Babam buradaki statümün, yerimin asla farkında değildi ve beni halen Antep'de nasıl görüyorsa burada da öyle görüyordu.

"Hadi ne dikiliyin orada! Ölüyüm ben burada!" diye daha sert çıkışınca mecbur kalmış ve hareketlenmiştim. Az önce bana yardım teklifinde bulunan kadına mutfağı sormuş ve onun yönlendirmesiyle alt kata inmiştim.

Sadece üst katlarını gördüğüm bu yalı, beni aşağısıylada şaşırtmayı becermişti çünkü in in bir türlü bitmiyordu. Benimle birlikte alt kata inen kadın ise halen bana yardım teklifinde buluyordu.

"Seyran hanım gerçekten siz zahmet etmeyin biz yaparız"

"Yok ben yapsam daha iyi.

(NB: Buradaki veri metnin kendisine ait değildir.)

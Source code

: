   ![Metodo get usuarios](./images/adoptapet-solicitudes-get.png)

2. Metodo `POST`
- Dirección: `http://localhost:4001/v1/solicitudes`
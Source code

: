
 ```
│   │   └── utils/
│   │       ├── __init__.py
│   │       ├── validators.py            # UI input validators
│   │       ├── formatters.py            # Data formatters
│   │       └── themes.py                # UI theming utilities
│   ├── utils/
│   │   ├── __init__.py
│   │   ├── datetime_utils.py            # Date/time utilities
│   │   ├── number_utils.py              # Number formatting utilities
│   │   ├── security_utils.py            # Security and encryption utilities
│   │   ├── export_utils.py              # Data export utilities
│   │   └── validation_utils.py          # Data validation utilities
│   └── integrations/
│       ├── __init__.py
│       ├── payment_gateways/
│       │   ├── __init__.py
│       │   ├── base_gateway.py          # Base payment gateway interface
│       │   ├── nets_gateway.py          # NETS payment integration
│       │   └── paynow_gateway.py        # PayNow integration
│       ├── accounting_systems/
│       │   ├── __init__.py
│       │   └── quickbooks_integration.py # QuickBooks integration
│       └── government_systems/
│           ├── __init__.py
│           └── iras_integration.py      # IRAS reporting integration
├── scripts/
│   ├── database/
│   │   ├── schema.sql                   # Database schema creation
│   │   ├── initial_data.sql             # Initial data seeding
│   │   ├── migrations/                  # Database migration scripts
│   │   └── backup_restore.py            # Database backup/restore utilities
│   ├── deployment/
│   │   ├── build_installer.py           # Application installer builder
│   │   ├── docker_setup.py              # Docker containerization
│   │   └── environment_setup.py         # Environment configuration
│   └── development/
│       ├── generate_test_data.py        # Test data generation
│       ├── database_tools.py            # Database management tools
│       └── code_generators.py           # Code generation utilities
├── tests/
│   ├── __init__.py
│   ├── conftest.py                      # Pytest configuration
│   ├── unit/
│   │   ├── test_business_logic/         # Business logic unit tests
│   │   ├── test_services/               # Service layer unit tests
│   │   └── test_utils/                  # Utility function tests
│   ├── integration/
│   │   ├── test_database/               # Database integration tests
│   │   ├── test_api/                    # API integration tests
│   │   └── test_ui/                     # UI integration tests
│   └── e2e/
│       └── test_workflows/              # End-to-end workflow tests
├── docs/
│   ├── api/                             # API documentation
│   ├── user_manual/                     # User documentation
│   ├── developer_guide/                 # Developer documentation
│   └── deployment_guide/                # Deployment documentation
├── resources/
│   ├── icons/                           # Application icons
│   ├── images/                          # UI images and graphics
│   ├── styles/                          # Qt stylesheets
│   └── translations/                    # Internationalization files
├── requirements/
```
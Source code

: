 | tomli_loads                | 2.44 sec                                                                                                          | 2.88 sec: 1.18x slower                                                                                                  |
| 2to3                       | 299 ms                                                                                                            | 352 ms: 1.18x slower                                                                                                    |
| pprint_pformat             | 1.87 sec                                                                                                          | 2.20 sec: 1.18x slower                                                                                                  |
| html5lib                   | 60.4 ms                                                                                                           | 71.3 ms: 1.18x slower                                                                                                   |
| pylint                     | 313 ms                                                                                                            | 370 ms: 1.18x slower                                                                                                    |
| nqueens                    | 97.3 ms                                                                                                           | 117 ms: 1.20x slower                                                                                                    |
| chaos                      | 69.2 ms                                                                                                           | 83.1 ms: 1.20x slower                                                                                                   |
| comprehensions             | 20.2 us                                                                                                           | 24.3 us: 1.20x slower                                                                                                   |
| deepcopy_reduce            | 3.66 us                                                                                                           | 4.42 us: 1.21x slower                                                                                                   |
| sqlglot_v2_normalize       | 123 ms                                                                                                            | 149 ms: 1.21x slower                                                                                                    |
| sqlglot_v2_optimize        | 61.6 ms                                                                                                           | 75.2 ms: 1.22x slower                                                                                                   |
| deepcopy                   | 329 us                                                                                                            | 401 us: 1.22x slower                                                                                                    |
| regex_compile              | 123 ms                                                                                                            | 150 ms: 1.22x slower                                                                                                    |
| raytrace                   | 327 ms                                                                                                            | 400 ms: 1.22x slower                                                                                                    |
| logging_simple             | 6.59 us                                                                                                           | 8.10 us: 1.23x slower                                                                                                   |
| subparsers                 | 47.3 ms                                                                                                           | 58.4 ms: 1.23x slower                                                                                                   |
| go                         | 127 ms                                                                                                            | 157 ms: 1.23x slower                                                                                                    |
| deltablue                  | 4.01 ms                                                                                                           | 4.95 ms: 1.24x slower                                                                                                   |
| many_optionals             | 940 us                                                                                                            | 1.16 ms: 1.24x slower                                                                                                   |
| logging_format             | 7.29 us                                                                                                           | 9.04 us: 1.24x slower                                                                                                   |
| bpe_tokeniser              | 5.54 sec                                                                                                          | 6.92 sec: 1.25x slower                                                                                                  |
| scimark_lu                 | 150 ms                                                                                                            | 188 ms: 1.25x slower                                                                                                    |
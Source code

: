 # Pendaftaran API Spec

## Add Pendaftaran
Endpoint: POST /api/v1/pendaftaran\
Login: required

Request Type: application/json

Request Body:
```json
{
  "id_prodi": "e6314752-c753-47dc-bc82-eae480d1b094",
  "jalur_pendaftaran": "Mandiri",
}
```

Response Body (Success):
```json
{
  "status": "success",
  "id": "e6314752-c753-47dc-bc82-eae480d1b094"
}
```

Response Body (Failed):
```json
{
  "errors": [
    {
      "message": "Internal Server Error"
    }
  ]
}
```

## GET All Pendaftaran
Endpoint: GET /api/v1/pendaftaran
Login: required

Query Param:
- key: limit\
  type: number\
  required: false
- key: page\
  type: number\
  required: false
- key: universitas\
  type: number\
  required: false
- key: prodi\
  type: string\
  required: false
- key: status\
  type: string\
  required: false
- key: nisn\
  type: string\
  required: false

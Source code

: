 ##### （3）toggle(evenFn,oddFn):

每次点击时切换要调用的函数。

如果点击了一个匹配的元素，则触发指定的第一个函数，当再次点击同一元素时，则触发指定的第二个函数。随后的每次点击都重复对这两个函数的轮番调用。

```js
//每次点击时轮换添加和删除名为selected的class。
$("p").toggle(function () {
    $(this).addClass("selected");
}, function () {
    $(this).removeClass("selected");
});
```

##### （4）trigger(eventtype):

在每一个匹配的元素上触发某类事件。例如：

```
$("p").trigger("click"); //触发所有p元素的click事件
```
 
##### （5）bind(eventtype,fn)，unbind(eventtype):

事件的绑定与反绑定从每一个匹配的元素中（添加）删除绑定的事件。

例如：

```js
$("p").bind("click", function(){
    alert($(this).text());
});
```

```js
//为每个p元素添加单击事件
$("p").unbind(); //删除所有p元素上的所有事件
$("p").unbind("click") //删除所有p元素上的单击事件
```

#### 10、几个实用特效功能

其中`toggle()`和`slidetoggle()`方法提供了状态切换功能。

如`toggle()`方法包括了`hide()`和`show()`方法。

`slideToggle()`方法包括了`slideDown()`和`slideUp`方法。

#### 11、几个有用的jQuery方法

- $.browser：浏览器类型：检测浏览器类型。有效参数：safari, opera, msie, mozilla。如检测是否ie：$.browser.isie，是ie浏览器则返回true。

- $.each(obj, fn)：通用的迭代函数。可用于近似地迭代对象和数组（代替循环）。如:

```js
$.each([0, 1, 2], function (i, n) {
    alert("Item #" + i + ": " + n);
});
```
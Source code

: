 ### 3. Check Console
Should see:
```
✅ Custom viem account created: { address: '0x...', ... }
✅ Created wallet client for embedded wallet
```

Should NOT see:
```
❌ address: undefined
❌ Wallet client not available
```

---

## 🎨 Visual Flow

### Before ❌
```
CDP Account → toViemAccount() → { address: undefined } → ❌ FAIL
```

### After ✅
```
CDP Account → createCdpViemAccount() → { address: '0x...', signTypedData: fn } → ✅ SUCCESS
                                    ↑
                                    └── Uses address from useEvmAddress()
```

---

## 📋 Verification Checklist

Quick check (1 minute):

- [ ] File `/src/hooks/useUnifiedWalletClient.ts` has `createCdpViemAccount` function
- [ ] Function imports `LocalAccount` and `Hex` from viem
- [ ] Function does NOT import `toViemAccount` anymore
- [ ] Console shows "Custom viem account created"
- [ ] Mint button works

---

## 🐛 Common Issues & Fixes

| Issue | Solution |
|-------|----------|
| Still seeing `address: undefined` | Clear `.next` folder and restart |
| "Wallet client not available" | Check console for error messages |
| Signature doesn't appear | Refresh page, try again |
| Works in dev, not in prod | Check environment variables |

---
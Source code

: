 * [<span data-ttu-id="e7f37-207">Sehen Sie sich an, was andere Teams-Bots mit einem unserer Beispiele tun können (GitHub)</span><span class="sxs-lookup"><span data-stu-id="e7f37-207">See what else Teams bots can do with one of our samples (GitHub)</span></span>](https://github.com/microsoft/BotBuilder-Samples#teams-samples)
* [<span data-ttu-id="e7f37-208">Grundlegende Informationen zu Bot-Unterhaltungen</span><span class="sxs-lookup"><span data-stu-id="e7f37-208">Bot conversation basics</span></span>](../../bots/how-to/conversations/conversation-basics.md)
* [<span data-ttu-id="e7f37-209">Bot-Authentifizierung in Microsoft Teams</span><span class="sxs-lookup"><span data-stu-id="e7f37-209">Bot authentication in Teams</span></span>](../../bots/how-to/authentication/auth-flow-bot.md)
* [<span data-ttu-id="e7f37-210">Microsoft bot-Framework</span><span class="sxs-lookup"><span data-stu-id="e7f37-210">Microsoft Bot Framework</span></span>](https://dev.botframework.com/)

Babam sizin yaptığınızı anlar çünkü"

"Peki o zaman"

Ömrümün çoğu anı mutfakta geçtiği için aslında oldukça alışkındım mutfağa elim hızlıydı ve annemin dediğine görede temiz iş görüyordum. Hatta bir ara acaba aşcılık mı okusam bile diye düşünmüştüm.